- _Your assignment_:
Copy out again, unchanged, the listing below from the line that has "### Include Badge" through the line that has "Forum- oder QnA-Komponente".

*** Opening Listed records ***

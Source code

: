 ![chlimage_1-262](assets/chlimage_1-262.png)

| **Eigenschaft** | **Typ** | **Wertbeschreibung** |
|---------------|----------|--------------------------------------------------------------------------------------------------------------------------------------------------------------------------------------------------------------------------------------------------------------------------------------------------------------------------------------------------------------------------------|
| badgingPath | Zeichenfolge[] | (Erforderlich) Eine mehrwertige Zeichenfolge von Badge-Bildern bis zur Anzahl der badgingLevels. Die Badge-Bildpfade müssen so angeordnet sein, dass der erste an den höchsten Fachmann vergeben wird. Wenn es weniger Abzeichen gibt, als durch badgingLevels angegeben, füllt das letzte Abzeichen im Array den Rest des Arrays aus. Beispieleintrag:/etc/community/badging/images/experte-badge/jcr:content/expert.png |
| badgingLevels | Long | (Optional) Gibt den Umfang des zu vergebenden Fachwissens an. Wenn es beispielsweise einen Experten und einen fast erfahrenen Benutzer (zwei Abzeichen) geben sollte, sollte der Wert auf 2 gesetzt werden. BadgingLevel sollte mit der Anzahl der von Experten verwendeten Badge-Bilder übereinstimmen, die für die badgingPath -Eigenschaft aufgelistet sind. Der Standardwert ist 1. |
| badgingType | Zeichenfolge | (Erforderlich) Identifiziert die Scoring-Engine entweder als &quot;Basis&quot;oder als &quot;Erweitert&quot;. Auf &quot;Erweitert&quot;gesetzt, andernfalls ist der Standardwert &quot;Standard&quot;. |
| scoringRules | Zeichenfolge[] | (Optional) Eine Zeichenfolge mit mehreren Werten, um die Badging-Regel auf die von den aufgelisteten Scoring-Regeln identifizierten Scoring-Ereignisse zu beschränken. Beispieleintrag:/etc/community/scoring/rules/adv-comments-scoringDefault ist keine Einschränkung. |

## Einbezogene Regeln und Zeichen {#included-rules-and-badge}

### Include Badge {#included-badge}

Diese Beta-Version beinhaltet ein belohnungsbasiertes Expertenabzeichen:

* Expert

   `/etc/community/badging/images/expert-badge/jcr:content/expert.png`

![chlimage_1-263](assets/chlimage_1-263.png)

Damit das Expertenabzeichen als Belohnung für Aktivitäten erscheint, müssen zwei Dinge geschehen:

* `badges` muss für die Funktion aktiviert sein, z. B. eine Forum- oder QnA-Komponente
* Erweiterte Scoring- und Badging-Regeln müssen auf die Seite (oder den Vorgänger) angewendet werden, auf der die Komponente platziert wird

*** Closing Listed records ***

- _Finished exercise_:
### Include Badge {#included-badge}

Diese Beta-Version beinhaltet ein belohnungsbasiertes Expertenabzeichen:

* Expert

   `/etc/community/badging/images/expert-badge/jcr:content/expert.png`

![chlimage_1-263](assets/chlimage_1-263.png)

Damit das Expertenabzeichen als Belohnung für Aktivitäten erscheint, müssen zwei Dinge geschehen:

* `badges` muss für die Funktion aktiviert sein, z. B. eine Forum- oder QnA-Komponente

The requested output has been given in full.